FDIs 50% surge: Nothing to brag about

Recently, the Bangko Sentral ng Pilipinas ecstatically reported that the country’s foreign direct investments surged by more than 50 percent in the first seven months of the year.  This was, according to BSP, due to the “country’s strong macroeconomic fundamentals”.   Notably, net FDI inflows “amounted to $4.008 billion as of July, up 56.1 percent from $2.568 billion in the same period last year”.   The BSP further reported that FDIs during the period were “coming from the United States, Hong Kong, Japan, Singapore, and Taiwan” and went into “financial and insurance, real estate, manufacturing, wholesale and retail trade, and transportation and storage activities”.  However, based on such reports, most of these inflows are reinvestment of earnings and inter-company borrowings (this happens when parent companies abroad lend funds to their local subsidiaries/affiliates to either expand or simply sustain operations).  Therefore, these are inflows that went to existing foreign owned or controlled companies operating in the country.  Foreign companies that are forced to do it in one way or another.  As far as new entrants are concerned, that remains the big question.

Historical data will help us sort this out.  As reported by the World Bank through the East Asia Pacific Economic Update earlier this year, “developing countries in Southeast Asia gain much more economic benefits when they increase allowable foreign ownership”.  This, the WB said, “leads to higher FDI inflows”.  Truth to tell, vis-a-vis the size of the gross domestic product, the ASEAN region, has been the largest recipient of FDIs, in Asia Pacific.  However, since 1952 until 2012, “Singapore accounts for more than half of total FDIs to the whole region at 52percent.  Thailand ranks 2nd with 13percent, followed closely by Indonesia at 3rd with 11percent, at 4th is Malaysia with 10percent, Vietnam (the once war-torn country) ranks 5th with 8percent, and the Philippines is 6th with a miserable 3percent”.

Though, in absolute amount, we increased our FDIs this year when compared against last year, still, among foreign investors in the ASEAN, we are least likely chosen.  We continued to be among the least preferred countries in the ASEAN in terms of FDIs.  The fact is, weighed against that of other key countries in the ASEAN, ours will still pale in comparison.  Take 2013 for instance.  We were miles away from our Southeast Asian neighbors.
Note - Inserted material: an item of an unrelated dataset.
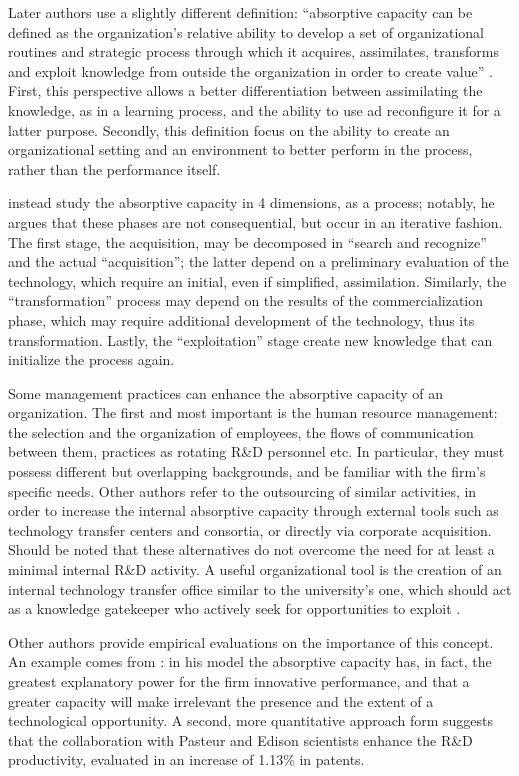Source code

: Later authors use a slightly different definition: \enquote{absorptive capacity can be defined as the organization's relative ability to develop a set of organizational routines and strategic process through which it acquires, assimilates, transforms and exploit knowledge from outside the organization in order to create value} \citep{Jimenez2011}. First, this perspective allows a better differentiation between assimilating the knowledge, as in a learning process, and the ability to use ad reconfigure it for a latter purpose. Secondly, this definition focus on the ability to create an organizational setting and an environment to better perform in the process, rather than the performance itself. 

\citet{Patterson2015} instead study the absorptive capacity in 4 dimensions, as a process; notably, he argues that these phases are not consequential, but occur in an iterative fashion. The first stage, the acquisition, may be decomposed in \enquote{search and recognize} and the actual \enquote{acquisition}; the latter depend on a preliminary evaluation of the technology, which require an initial, even if simplified, assimilation. Similarly, the \enquote{transformation} process may depend on the results of the commercialization phase, which may require additional development of the technology, thus its transformation. Lastly, the \enquote{exploitation} stage create new knowledge that can initialize the process again. 

Some management practices can enhance the absorptive capacity of an organization. The first and most important is the human resource management: the selection and the organization of employees, the flows of communication between them, practices as rotating R\&D personnel etc. In particular, they must possess different but overlapping backgrounds, and be familiar with the firm's specific needs. Other authors refer to the outsourcing of similar activities, in order to increase the internal absorptive capacity through external tools such as technology transfer centers and consortia, or directly via corporate acquisition. Should be noted that these alternatives do not overcome the need for at least a minimal internal R\&D activity. A useful organizational tool is the creation of an internal technology transfer office similar to the university's one, which should act as a knowledge gatekeeper who actively seek for opportunities to exploit \citep{Alexander2013}.

Other authors provide empirical evaluations on the importance of this concept. An example comes from \citet{Nieto2005}: in his model the absorptive capacity has, in fact, the greatest explanatory power for the firm innovative performance, and that a greater capacity will make irrelevant the presence and the extent of a technological opportunity. A second, more quantitative approach form \citet{Baba2009} suggests that the collaboration with Pasteur and Edison scientists enhance the R\&D productivity, evaluated in an increase of 1.13\% in patents.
With just US$3.859 billion in net FDI inflow, we were among the laggards at a consistently disappointing 6th place.  Singapore, Indonesia, Thailand, Malaysia and Viet Nam grabbed US$60.645 billion, US$18.444 billion, US$13.000 billion, US$12.297 billion,  and US$8.900, respectively.  This year, despite the so called 50percent surged in FDIs as against the same period last year, we will continue to be among the cellar-dwellers.  That’s a certainty.

The reasons are crystal-clear.   The same report from the WB emphasized that “although FDI plays an increasingly important part in promoting economic growth in ASEAN, foreign ownership is restricted in many of these countries”.  WB further emphasized that “based on statistical data, Thailand, the Philippines and Malaysia are among the most restrictive countries for foreign equity, while Cambodia and Singapore allow nearly 100 percent foreign ownership in most sectors”.  This is the main reason why Singapore is lording it over other ASEAN member states.  Cornering a huge 52percent of FDIs over the years.  In the same token, we shouldn’t be surprised if the once war-ravaged Cambodia will soon overtake us in terms of FDI inflows and economic growth.

Thus, some of our skilled workers went to our Southeast Asian neighbors.  They are working with, basically, foreign-owned (not owned by locals in these countries) companies.   Among others, these are owned by foreign direct investors from the European Union (EU), Japan, China, Hong Kong, USA, South Korea, Australia, Taiwan and India.  So that, instead of us directly benefiting from the economic activities brought about by these FDIs, we are now content in enjoying the meager multiplier effect out of the OFWs regular remittances.  We say meager because had these FDIs been here, the benefits that shall be derived from the backward and forward linkages will be enormous.

However, some anti-foreign ownership advocate may say, what about Thailand and Malaysia, they are restrictive too.  The reason is very clear.  Statistics (with WB) would show that “the allocation of FDI among sectors greatly varies among countries”. As records will show, “Malaysia, Thailand and Vietnam were more on manufacturing concerns, while FDI inflows to the services sector are the highest in Singapore, Indonesia and the Philippines”.   The reason is very simple.  Infrastructures in Malaysia and Thailand are in place.  Apart from it, power supplies are cheap and abundant, thus, making these countries lucrative for FDIs toward manufacturing.  In us, with power supply as scarce as platinum and priced like gold, we will surely remain among the laggards. 

Frankly, therefore, the 50percent surged is nothing to brag about.